Stephen Hill arrived at Fremantle at the end of 2008 a shy, skinny recruit with modest goals, but much has changed as he approaches the first milestone of his young career.

Hill, who will play his 50th game when Fremantle hosts the Western Bulldogs on Anzac Day, remains quietly spoken, but that is his way. He has grown to be a comfortable and confident AFL player.

After a reluctant beginning, the 20-year-old admits he has “come out of his shell” and is a better footballer for it.

“Feeling more comfortable just makes you feel more relaxed out on the football field and helps you get the best out of yourself,” Hill told this week.

“It probably took me a little while. The first couple of years I was still settling in and was a young player and I probably kept to myself a little bit.

“Now I’m settled in, I feel like a part of the team. I’ve learned to take the game on a bit more and I’ve come out of my shell, so my communication on the field is a bit better.”

After making his debut in round one, 2009, Hill blossomed into a line-breaking, goal-kicking midfielder last season, leading Fremantle for inside 50s and kicking 19 goals.

He is now a regular target for opposition stoppers and displayed an ability to have an impact despite a heavy tag against North Melbourne last Sunday.

In a built-up rematch with Roo Brady Rawlings, Hill set up early goals, kicked two himself and made the most of limited possessions while his midfield teammates enjoyed some freedom.

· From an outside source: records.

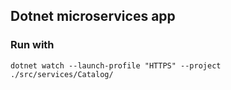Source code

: ## Dotnet microservices app

### Run with
`dotnet watch --launch-profile "HTTPS" --project ./src/services/Catalog/`
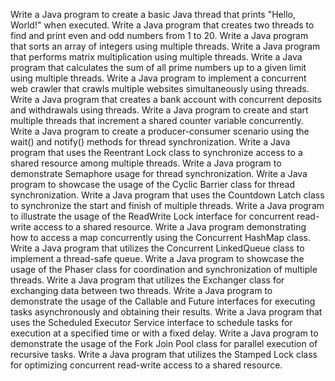 Write a Java program to create a basic Java thread that prints "Hello, World!" when executed.
Write a Java program that creates two threads to find and print even and odd numbers from 1 to 20.
Write a Java program that sorts an array of integers using multiple threads.
Write a Java program that performs matrix multiplication using multiple threads.
Write a Java program that calculates the sum of all prime numbers up to a given limit using multiple threads.
Write a Java program to implement a concurrent web crawler that crawls multiple websites simultaneously using threads.
Write a Java program that creates a bank account with concurrent deposits and withdrawals using threads.
Write a Java program to create and start multiple threads that increment a shared counter variable concurrently.
Write a Java program to create a producer-consumer scenario using the wait() and notify() methods for thread synchronization. 
Write a Java program that uses the Reentrant Lock class to synchronize access to a shared resource among multiple threads.
Write a Java program to demonstrate Semaphore usage for thread synchronization.
Write a Java program to showcase the usage of the Cyclic Barrier class for thread synchronization.
Write a Java program that uses the Countdown Latch class to synchronize the start and finish of multiple threads.
Write a Java program to illustrate the usage of the ReadWrite Lock interface for concurrent read-write access to a shared resource.
Write a Java program demonstrating how to access a map concurrently using the Concurrent HashMap class.
Write a Java program that utilizes the Concurrent LinkedQueue class to implement a thread-safe queue. 
Write a Java program to showcase the usage of the Phaser class for coordination and synchronization of multiple threads.
Write a Java program that utilizes the Exchanger class for exchanging data between two threads.
Write a Java program to demonstrate the usage of the Callable and Future interfaces for executing tasks asynchronously and obtaining their results.
Write a Java program that uses the Scheduled Executor Service interface to schedule tasks for execution at a specified time or with a fixed delay.
Write a Java program to demonstrate the usage of the Fork Join Pool class for parallel execution of recursive tasks.
Write a Java program that utilizes the Stamped Lock class for optimizing concurrent read-write access to a shared resource.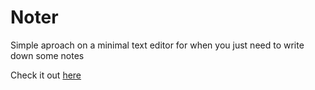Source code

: # Noter

Simple aproach on a minimal text editor for when you just need to write down some notes

Check it out [here](https://guifrantz.github.io/noter/)
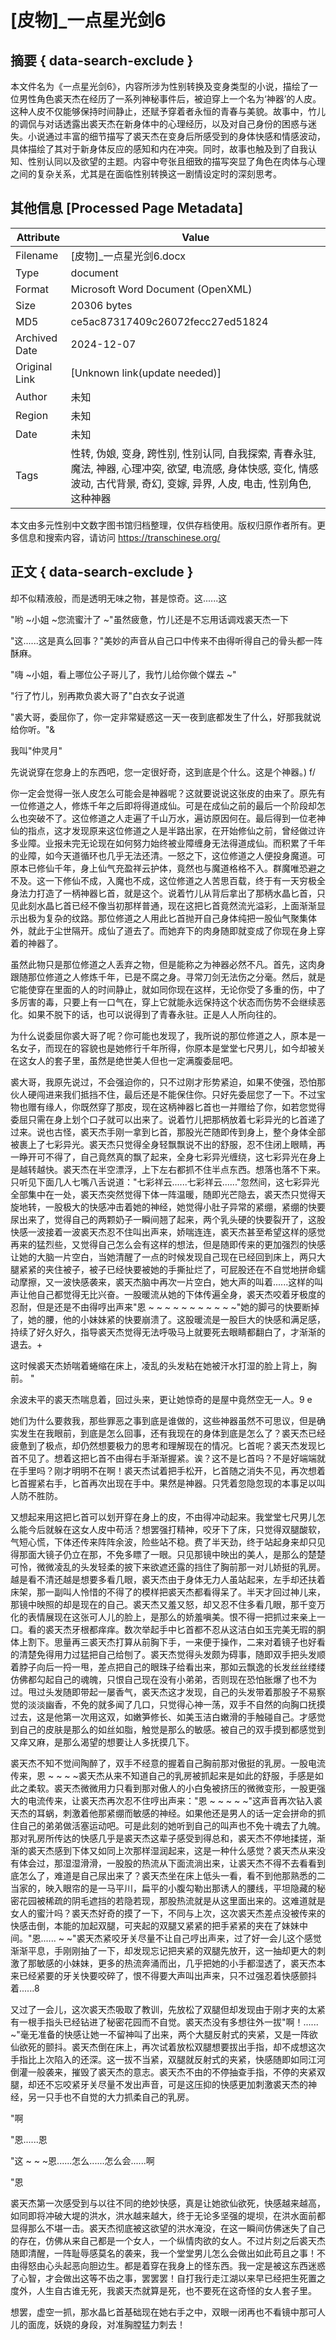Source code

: # [皮物]_一点星光剑6



## 摘要  { data-search-exclude }

<!-- tcd_abstract -->
本文件名为《一点星光剑6》，内容所涉为性别转换及变身类型的小说，描绘了一位男性角色裘天杰在经历了一系列神秘事件后，被迫穿上一个名为‘神器’的人皮。这种人皮不仅能够保持时间静止，还赋予穿着者永恒的青春与美貌。故事中，竹儿的调侃与对话透露出裘天杰在新身体中的心理经历，以及对自己身份的困惑与迷失。小说通过丰富的细节描写了裘天杰在变身后所感受到的身体快感和情感波动，具体描绘了其对于新身体反应的感知和内在冲突。同时，故事也触及到了自我认知、性别认同以及欲望的主题。内容中夸张且细致的描写突显了角色在肉体与心理之间的复杂关系，尤其是在面临性别转换这一剧情设定时的深刻思考。

<!-- tcd_abstract_end -->

## 其他信息 [Processed Page Metadata]

| Attribute       | Value                                  |
|-----------------|----------------------------------------|
| Filename        | [皮物]_一点星光剑6.docx                             |
| Type            | document                                 |
| Format          | Microsoft Word Document (OpenXML)                               |
| Size            | 20306 bytes                           |
| MD5             | ce5ac87317409c26072fecc27ed51824                                  |
| Archived Date   | 2024-12-07                             |
| Original Link   | [Unknown link(update needed)]                         |
| Author          | 未知                               |
| Region          | 未知                               |
| Date            | 未知                                 |
| Tags            | 性转, 伪娘, 变身, 跨性别, 性别认同, 自我探索, 青春永驻, 魔法, 神器, 心理冲突, 欲望, 电流感, 身体快感, 变化, 情感波动, 古代背景, 奇幻, 变嫁, 异界, 人皮, 电击, 性别角色, 这种神器                                 |

本文由多元性别中文数字图书馆归档整理，仅供存档使用。版权归原作者所有。更多信息和搜索内容，请访问 <https://transchinese.org/>


## 正文 { data-search-exclude }

<!-- tcd_main_text -->
却不似精液般，而是透明无味之物，甚是惊奇。这......这

"哟 ~小姐 ~您流蜜汁了 ~"虽然疲惫，竹儿还是不忘用话调戏裘天杰一下

"这......这是真么回事？"美妙的声音从自己口中传来不由得听得自己的骨头都一阵酥麻。

"嗨 ~小姐，看上哪位公子哥儿了，我竹儿给你做个媒去 ~"

"行了竹儿，别再欺负裘大哥了"白衣女子说道

"裘大哥，委屈你了，你一定非常疑惑这一天一夜到底都发生了什么，好那我就说给你听。"&

我叫"仲灵月"

先说说穿在您身上的东西吧，您一定很好奇，这到底是个什么。这是个神器。) f/

你一定会觉得一张人皮怎么可能会是神器呢？这就要说说这张皮的由来了。原先有一位修道之人，修炼千年之后即将得道成仙。可是在成仙之前的最后一个阶段却怎么也突破不了。这位修道之人走遍了千山万水，遍访原因何在。最后得到一位老神仙的指点，这才发现原来这位修道之人是半路出家，在开始修仙之前，曾经做过许多业障。业报未完无论现在如何努力始终被业障缠身无法得道成仙。而积累了千年的业障，如今天道循环也几乎无法还清。一怒之下，这位修道之人便投身魔道。可原本已修仙千年，身上仙气充盈祥云护体，竟然也与魔道格格不入。群魔唯恐避之不及。这一下修仙不成，入魔也不成，这位修道之人苦思百载，终于有一天穷极全身法力打造了一柄神器匕首，就是这个。说着竹儿从背后拿出了那柄水晶匕首，只见此刻水晶匕首已经不像当初那样普通，现在这把匕首竟然流光溢彩，上面渐渐显示出极为复杂的纹路。那位修道之人用此匕首抛开自己身体纯把一股仙气聚集体外，就此于尘世隔开。成仙了道去了。而她弃下的肉身随即就变成了你现在身上穿着的神器了。

虽然此物只是那位修道之人丢弃之物，但是能称之为神器必然不凡。首先，这肉身跟随那位修道之人修炼千年，已是不腐之身。寻常刀剑无法伤之分毫。然后，就是它能使穿在里面的人的时间静止，就如同你现在这样，无论你受了多重的伤，中了多厉害的毒，只要上有一口气在，穿上它就能永远保持这个状态而伤势不会继续恶化。如果不脱下的话，也可以说得到了青春永驻。正是人人所向往的。

为什么说委屈你裘大哥了呢？你可能也发现了，我所说的那位修道之人，原本是一名女子，而现在的容貌也是她修行千年所得，你原本是堂堂七尺男儿，如今却被关在这女人的套子里，虽然是绝世美人但也一定满腹委屈吧。

裘大哥，我原先说过，不会强迫你的，只不过刚才形势紧迫，如果不使强，恐怕那伙人硬闯进来我们抵挡不住，最后还是不能保住你。只好先委屈您了一下。不过宝物也赠有缘人，你既然穿了那皮，现在这柄神器匕首也一并赠给了你，如若您觉得委屈只需在身上划个口子就可以出来了。说着竹儿把那柄放着七彩异光的匕首递了过来。说也古怪，裘天杰手刚一拿到匕首，那股光芒随即传到身上，整个身体全部被裹上了七彩异光。裘天杰只觉得全身轻飘飘说不出的舒服，忍不住闭上眼睛，再一睁开可不得了，自己竟然真的飘了起来，全身七彩异光缠绕，这七彩异光在身上是越转越快。裘天杰在半空漂浮，上下左右都抓不住半点东西。想落也落不下来。只听见下面几人七嘴八舌说道："七彩祥云......七彩祥云......"忽然间，这七彩异光全部集中在一处，裘天杰突然觉得下体一阵温暖，随即光芒隐去，裘天杰只觉得天旋地转，一股极大的快感冲击着她的神经，她觉得小肚子异常的紧绷，紧绷的快要尿出来了，觉得自己的两颗奶子一瞬间翘了起来，两个乳头硬的快要裂开了，这股快感一波接着一波裘天杰忍不住叫出声来，娇喘连连，裘天杰甚至希望这样的感觉再来的猛烈些，又觉得自己怎么会有这样的想法，但是随即传来的更加强烈的快感让她的大脑一片空白，当她清醒了一点的时候发现自己现在已经回到床上，两只大腿紧紧的夹住被子，被子已经快要被她的手撕扯烂了，可屁股还在不自觉地拼命蠕动摩擦，又一波快感袭来，裘天杰脑中再次一片空白，她大声的叫着......这样的叫声让他自己都觉得无比兴奋。一股暖流从她的下体传遍全身，裘天杰咬着牙极度的忍耐，但是还是不由得哼出声来"恩 ~ ~ ~ ~ ~ ~ ~ ~ ~ ~ ~"她的脚弓的快要断掉了，她的腰，他的小妹妹紧的快要崩溃了。这股暖流是一股巨大的快感和满足感，持续了好久好久，指导裘天杰觉得无法呼吸马上就要死去眼睛都翻白了，才渐渐的退去。+

这时候裘天杰娇喘着蜷缩在床上，凌乱的头发粘在她被汗水打湿的脸上背上，胸前。 "

余波未平的裘天杰喘息着，回过头来，更让她惊奇的是屋中竟然空无一人。9 e

她们为什么要救我，那些罪恶之事到底是谁做的，这些神器虽然不可思议，但是确实发生在我眼前，到底是怎么回事，还有我现在的身体到底是怎么了？裘天杰已经疲惫到了极点，却仍然想要极力的思考和理解现在的情况。匕首呢？裘天杰发现匕首不见了。想着这把匕首不由得右手渐渐握紧。诶？这不是匕首吗？不是好端端就在手里吗？刚才明明不在啊！裘天杰试着把手松开，匕首随之消失不见，再次想着匕首握紧右手，匕首再次出现在手中。果然是神器。只凭着忽隐忽现的本事足以叫人防不胜防。

又想起来用这把匕首可以划开穿在身上的皮，不由得冲动起来。我堂堂七尺男儿怎么能今后就躲在这女人皮中苟活？想罢强打精神，咬牙下了床，只觉得双腿酸软，气短心慌，下体还传来阵阵余波，险些站不稳。费了半天劲，终于站起身来却只见得那面大镜子仍立在那，不免多瞟了一眼。只见那镜中映出的美人，是那么的楚楚可怜，微微凌乱的头发轻柔的披下来欲遮还露的挡住了胸前那一对儿娇挺的乳房。越是看不清还越是想要多看几眼，裘天杰由于身体无力人虽站起来，左手却还扶着床架，那一副叫人怜惜的不得了的模样把裘天杰都看得呆了。半天才回过神儿来，那镜中映照的却是现在的自己。裘天杰又羞又怒，却又忍不住多看几眼，那千变万化的表情展现在这张可人儿的脸上，是那么的娇羞嗔美。恨不得一把抓过来亲上一口。看的裘天杰牙根都痒痒。数次举起手中匕首都不忍从这洁白如玉完美无瑕的胴体上割下。思量再三裘天杰打算从前胸下手，一来便于操作，二来对着镜子也好看的清楚免得用力过猛把自己给刨了。裘天杰觉得头发颇为碍事，随即双手把头发顺着脖子向后一捋一甩，差点把自己的眼珠子给看出来，那如云飘逸的长发丝丝缕缕仿佛都勾起自己的魂魄，只恨自己现在没有小弟弟，否则现在恐怕胀爆了也不为过。甩过头发随即带起一屡香气，裘天杰这才发现，自己的头发带着那股子不易察觉的淡淡幽香，不免的就多闻了几口，只觉得心神一荡，双手不自然的向胸口抚摸过去，这是他第一次用这双，如嫩笋修长、如美玉洁白嫩滑的手触碰自己。才感觉到自己的皮肤是那么的如丝如脂，触觉是那么的敏感。被自己的双手摸到都感觉到又痒又麻，是那么渴望的想要让人多抚摸几下。

裘天杰不知不觉间陶醉了，双手不经意的握着自己胸前那对傲挺的乳房。一股电流传来，恩 ~ ~ ~ ~裘天杰从来不知道自己的乳房被抓起来是如此的舒服，手感是如此之柔软。裘天杰微微用力只看到那对傲人的小白兔被挤压的微微变形，一股更强大的电流传来，让裘天杰再次忍不住哼出声来："恩 ~ ~ ~ ~ ~"这声音再次钻入裘天杰的耳蜗，刺激着他那紧绷而敏感的神经。如果他还是男人的话一定会拼命的抓住自己的弟弟做活塞运动吧。可是此刻的她听到自己的叫声也不免十魂去了九魄。那对乳房所传达的快感几乎是裘天杰这辈子感受到得总和，裘天杰不停地揉搓，渐渐的裘天杰感到下体又如同上次那样湿润起来，这是一种什么感觉？裘天杰从来没有体会过，那湿湿滑滑，一股股的热流从下面流淌出来，让裘天杰不得不去看看到底怎么了，难道是自己尿出来了？裘天杰坐在床上低头一看，看不到他那熟悉的二当家的，映入眼帘的是一马平川，扁平的小腹勾勒出那诱人的腰线，平坦隐藏的秘密花园被稀疏的阴毛遮挡的若隐若现，那股热流就是从这里面出来的。这难道就是女人的蜜汁吗？裘天杰好奇的摸了一下，不同与上次，这次裘天杰差点没被传来的快感击倒，本能的加起双腿，可夹起的双腿又紧紧的把手紧紧的夹在了妹妹中间。"恩...... ~ ~"裘天杰紧咬牙关尽量不让自己哼出声来，过了好一会儿这个感觉渐渐平息，手刚刚抽了一下，却发现忘记把夹紧的双腿先放开，这一抽却更大的刺激了那敏感的小妹妹，更多的热流奔涌而出，几乎把她的小手都湿透了，裘天杰本来已经紧要的牙关快要咬碎了，恨不得要大声叫出声来，只不过强忍着快感颤抖着......8

又过了一会儿，这次裘天杰吸取了教训，先放松了双腿但却发现由于刚才夹的太紧有一根手指头已经钻进了秘密花园而不自觉。裘天杰没有多想往外一拔"啊！...... ~"毫无准备的快感让她一不留神叫了出来，两个大腿反射式的夹紧，又是一阵欲仙欲死的颤抖。裘天杰倒在床上，再次试着放松双腿想要拔出手指，却不成想这次手指比上次陷入的还深。这一拔不当紧，双腿就反射式的夹紧，快感随即如同江河倒灌一般袭来，摧毁了裘天杰的意志。裘天杰不由的不停抽查手指，不停的夹紧双腿，却还不忘咬紧牙关尽量不发出声音，可是这压抑的快感更加刺激裘天杰的神经，另一只手也不自觉的大力抓柔自己的乳房。

"啊

"恩......恩

"这 ~ ~ ~恩......怎么......怎么会......啊

"恩

裘天杰第一次感受到与以往不同的绝妙快感，真是让她欲仙欲死，快感越来越高，如同即将冲破大堤的洪水，洪水越来越大，终于无论多坚强的堤坝，在洪水面前都显得那么不堪一击。裘天杰彻底被这欲望的洪水淹没，在这一瞬间仿佛迷失了自己的存在，仿佛从来自己都是一个女人，一个纵情肉欲的女人。不过片刻之后裘天杰随即清醒，一阵耻辱感莫名的袭来，我一个堂堂男儿怎么会做出如此苟且之事！不由得怒由心头起恶向胆边生。都是着穿在我身上的怪东西。我一定是被这东西迷惑了心智，才会做出这等不齿之事，罢罢罢！自打我行走江湖以来早已经把生死置之度外，人生自古谁无死，我裘天杰就算是死，也不要死在这奇怪的女人套子里。

想罢，虚空一抓，那水晶匕首基础现在她右手之中，双眼一闭再也不看镜中那可人儿的面庞，妖娆的身段，对准胸膛猛力刺去！
<!-- tcd_main_text_end -->

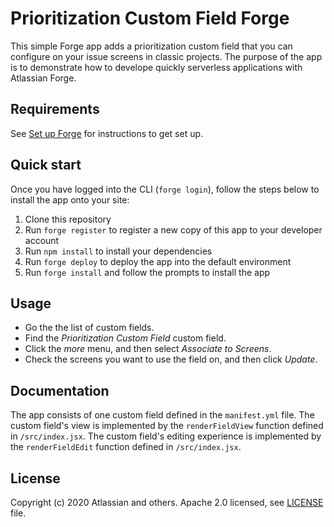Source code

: # Prioritization Custom Field Forge 

This simple Forge app adds a prioritization custom field that you can configure on your issue screens in classic projects.
The purpose of the app is to demonstrate how to develope quickly serverless applications with Atlassian Forge.

## Requirements

See [Set up Forge](https://developer.atlassian.com/platform/forge/set-up-forge/) for instructions to get set up.

## Quick start

Once you have logged into the CLI (`forge login`), follow the steps below to install the app onto your site:

1. Clone this repository
2. Run `forge register` to register a new copy of this app to your developer account
3. Run `npm install` to install your dependencies
4. Run `forge deploy` to deploy the app into the default environment
5. Run `forge install` and follow the prompts to install the app

## Usage

* Go the the list of custom fields.
* Find the *Prioritization Custom Field* custom field.
* Click the *more* menu, and then select *Associate to Screens*.
* Check the screens you want to use the field on, and then click *Update*.

## Documentation

The app consists of one custom field defined in the `manifest.yml` file. 
The custom field's view is implemented by the `renderFieldView` function defined in `/src/index.jsx`. 
The custom field's editing experience is implemented by the `renderFieldEdit` function defined in `/src/index.jsx`. 

## License

Copyright (c) 2020 Atlassian and others.
Apache 2.0 licensed, see [LICENSE](./LICENSE) file.
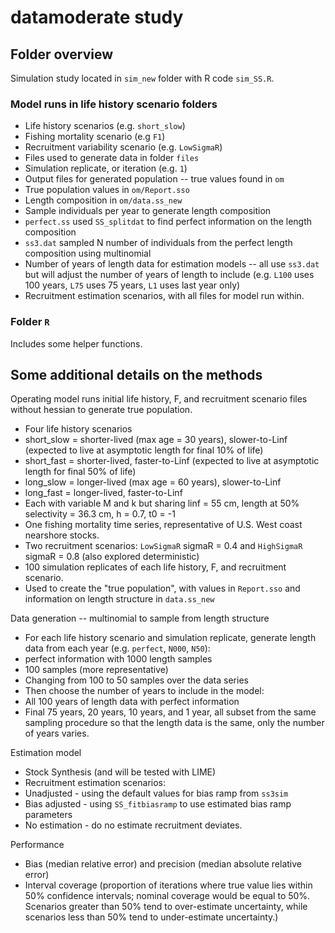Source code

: # datamoderate study

## Folder overview
Simulation study located in `sim_new` folder with R code `sim_SS.R`.

### Model runs in life history scenario folders
* Life history scenarios (e.g. `short_slow`)
* Fishing mortality scenario (e.g `F1`)
* Recruitment variability scenario (e.g. `LowSigmaR`)
* Files used to generate data in folder `files`
* Simulation replicate, or iteration (e.g. `1`)
* Output files for generated population -- true values found in `om`
 * True population values in `om/Report.sso`
 * Length composition in `om/data.ss_new`
* Sample individuals per year to generate length composition
 * `perfect.ss` used `SS_splitdat` to find perfect information on the length composition
 * `ss3.dat` sampled N number of individuals from the perfect length composition using multinomial
 * Number of years of length data for estimation models -- all use `ss3.dat` but will adjust the number of years of length to include (e.g. `L100` uses 100 years, `L75` uses 75 years, `L1` uses last year only)
* Recruitment estimation scenarios, with all files for model run within. 

### Folder `R`
Includes some helper functions.

## Some additional details on the methods
Operating model runs initial life history, F, and recruitment scenario files without hessian to generate true population.
* Four life history scenarios
 * short_slow = shorter-lived (max age = 30 years), slower-to-Linf (expected to live at asymptotic length for final 10% of life)
 * short_fast = shorter-lived, faster-to-Linf (expected to live at asymptotic length for final 50% of life)
 * long_slow = longer-lived (max age = 60 years), slower-to-Linf
 * long_fast = longer-lived, faster-to-Linf
 * Each with variable M and k but sharing linf = 55 cm, length at 50% selectivity = 36.3 cm, h = 0.7, t0 = -1
* One fishing mortality time series, representative of U.S. West coast nearshore stocks. 
* Two recruitment scenarios: `LowSigmaR` sigmaR = 0.4 and `HighSigmaR` sigmaR = 0.8 (also explored deterministic)
* 100 simulation replicates of each life history, F, and recruitment scenario.
* Used to create the "true population", with values in `Report.sso` and information on length structure in `data.ss_new`

Data generation -- multinomial to sample from length structure 
* For each life history scenario and simulation replicate, generate length data from each year (e.g. `perfect`, `N000`, `N50`):
 * perfect information with 1000 length samples
 * 100 samples (more representative)
 * Changing from 100 to 50 samples over the data series
* Then choose the number of years to include in the model:
 * All 100 years of length data with perfect information
 * Final 75 years, 20 years, 10 years, and 1 year, all subset from the same sampling procedure so that the length data is the same, only the number of years varies.

Estimation model
* Stock Synthesis (and will be tested with LIME)
* Recruitment estimation scenarios:
 * Unadjusted - using the default values for bias ramp from `ss3sim`
 * Bias adjusted - using `SS_fitbiasramp` to use estimated bias ramp parameters
 * No estimation - do no estimate recruitment deviates.

Performance
* Bias (median relative error) and precision (median absolute relative error)
* Interval coverage (proportion of iterations where true value lies within 50% confidence intervals;  nominal coverage would be equal to 50%. Scenarios greater than 50% tend to over-estimate uncertainty, while scenarios less than 50% tend to under-estimate uncertainty.)
 
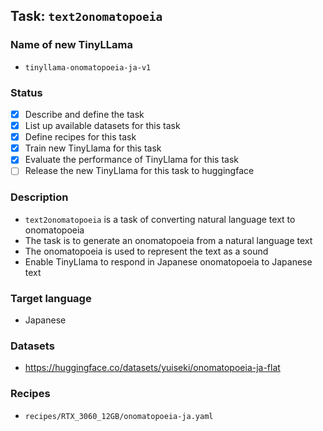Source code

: ## Task: `text2onomatopoeia`

### Name of new TinyLLama

- `tinyllama-onomatopoeia-ja-v1`

### Status

- [x] Describe and define the task
- [x] List up available datasets for this task
- [x] Define recipes for this task
- [x] Train new TinyLlama for this task
- [x] Evaluate the performance of TinyLlama for this task
- [ ] Release the new TinyLlama for this task to huggingface

### Description

- `text2onomatopoeia` is a task of converting natural language text to onomatopoeia
- The task is to generate an onomatopoeia from a natural language text
- The onomatopoeia is used to represent the text as a sound
- Enable TinyLlama to respond in Japanese onomatopoeia to Japanese text

### Target language

- Japanese

### Datasets

- https://huggingface.co/datasets/yuiseki/onomatopoeia-ja-flat

### Recipes

- `recipes/RTX_3060_12GB/onomatopoeia-ja.yaml`
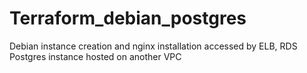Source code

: # Terraform_debian_postgres
Debian instance creation and nginx installation accessed by ELB, RDS Postgres instance hosted on another VPC
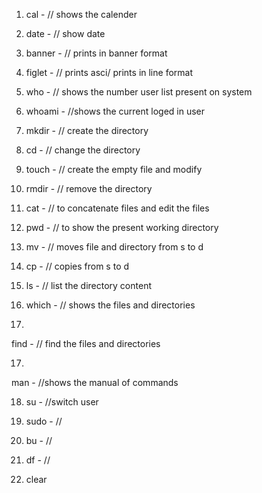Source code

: 1. cal - // shows the calender

2. date - // show date

3. banner - // prints in banner format

4. figlet - // prints asci/ prints in line format

4. who - // shows the number user list present on system

5. whoami - //shows the current loged in user

6. mkdir - // create the directory

7. cd - //  change the directory

8. touch - // create the empty file and modify

9. rmdir - //  remove the directory

10. cat - // to concatenate files and edit the files

11. pwd - // to show the present working directory

12. mv - // moves file and directory from s to d

13. cp - // copies from s to d

14. ls - // list the directory content

15. which - // shows the files and directories

16.
   find - // find the files and directories

17.
 man - //shows the manual of commands

18. su - //switch user

19.  sudo - //

20. bu - //

21. df - //

22. clear
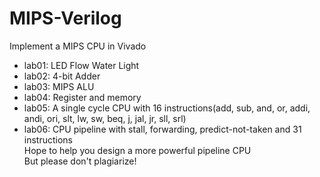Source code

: # MIPS-Verilog
 Implement a MIPS CPU in Vivado

* lab01: LED Flow Water Light
* lab02: 4-bit Adder
* lab03: MIPS ALU
* lab04: Register and memory
* lab05: A single cycle CPU with 16 instructions(add, sub, and, or, addi, andi, ori, slt, lw, sw, beq, j, jal, jr, sll, srl)
* lab06: CPU pipeline with stall, forwarding, predict-not-taken and 31 instructions  
Hope to help you design a more powerful pipeline CPU  
But please don't plagiarize!  
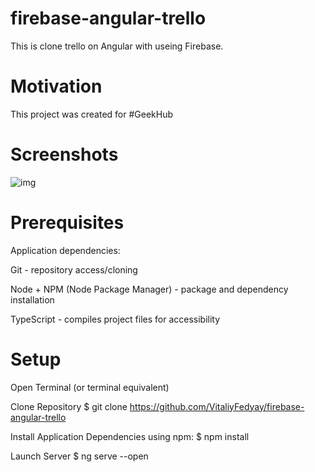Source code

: # firebase-angular-trello

This is clone trello on Angular with useing Firebase. 


# Motivation
This project was created for #GeekHub


# Screenshots

![img](http://prntscr.com/mxuyxa)


# Prerequisites

Application dependencies:

Git - repository access/cloning

Node + NPM (Node Package Manager) - package and dependency installation

TypeScript - compiles project files for accessibility


# Setup

Open Terminal (or terminal equivalent)

Clone Repository $ git clone https://github.com/VitaliyFedyay/firebase-angular-trello

Install Application Dependencies using npm: $ npm install

Launch Server $ ng serve --open
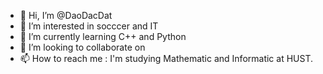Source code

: - 👋 Hi, I’m @DaoDacDat
- 👀 I’m interested in socccer and IT
- 🌱 I’m currently learning C++ and Python
- 💞️ I’m looking to collaborate on 
- 📫 How to reach me : I'm studying Mathematic and Informatic at HUST.

<!---
DaoDacDat/DaoDacDat is a ✨ special ✨ repository because its `README.md` (this file) appears on your GitHub profile.
You can click the Preview link to take a look at your changes.
--->
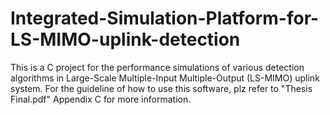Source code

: # Integrated-Simulation-Platform-for-LS-MIMO-uplink-detection
This is a C project for the performance simulations of various detection algorithms in Large-Scale Multiple-Input Multiple-Output (LS-MIMO) uplink system.
For the guideline of how to use this software, plz refer to "Thesis Final.pdf" Appendix C for more information.
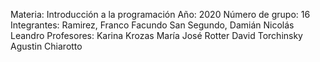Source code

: Materia: Introducción a la programación 
Año: 2020
Número de grupo: 16
Integrantes: Ramirez, Franco Facundo
             San Segundo, Damián Nicolás Leandro
Profesores: Karina Krozas
            María José Rotter
            David Torchinsky
            Agustin Chiarotto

“It can be tough at times, but my teammates really help me out,” Hill said of the attention that has come his way almost weekly in 2011. “I’ve just got to keep working on things to beat them.

“I guess you can take them forward and see if they might be uncomfortable down there, or just keep moving around and try and catch them out a bit.

“But if they’re coming to me and it frees up other players and they end up playing well, then I guess I’m playing a role for the team.”

Hill’s team-first approach is evident in consecutive top-10 finishes in Fremantle’s best-and-fairest voting (including fourth place last year), and he has emerged as an unlikely leader.

He’s probably not “leadership-group material” just yet, he says, but he has his ways.

“Hopefully I set an example with my actions,” he says. “It’s probably not my thing or something that I’m naturally good at, but I’m slowly working on doing a bit of it.

“I more get around to the younger guys and give them a bit of advice and hopefully get their heads up a little bit more.”

Coach Mark Harvey this week declined to compare the outputs of Hill and fellow WA midfielder Daniel Rich, who was recruited by the Brisbane Lions with pick No.7 at the 2008 NAB AFL Draft.

Rich, the 2009 NAB AFL Rising Star, also played his 50th game in round five, but the public debate that initially surrounded Fremantle’s decision to draft Hill with pick No.3 in that draft has disappeared.

Harvey described Hill as a significant player who has helped get back some respect for Fremantle during a rebuilding phase. The coach agrees the electrifying No.32 has come out of his shell.

“With time, experience and growth he has learned to express himself a lot more,” Harvey said. “Not verbally, but in his performances and what he does.

“He likes to excite the team [with] a bit of dancing. I used to play with (Essendon champion) Michael Long and he was the same.

“Sometimes you don’t even know he’s around, but I’ll tell you what, when he plays football you know he’s around.”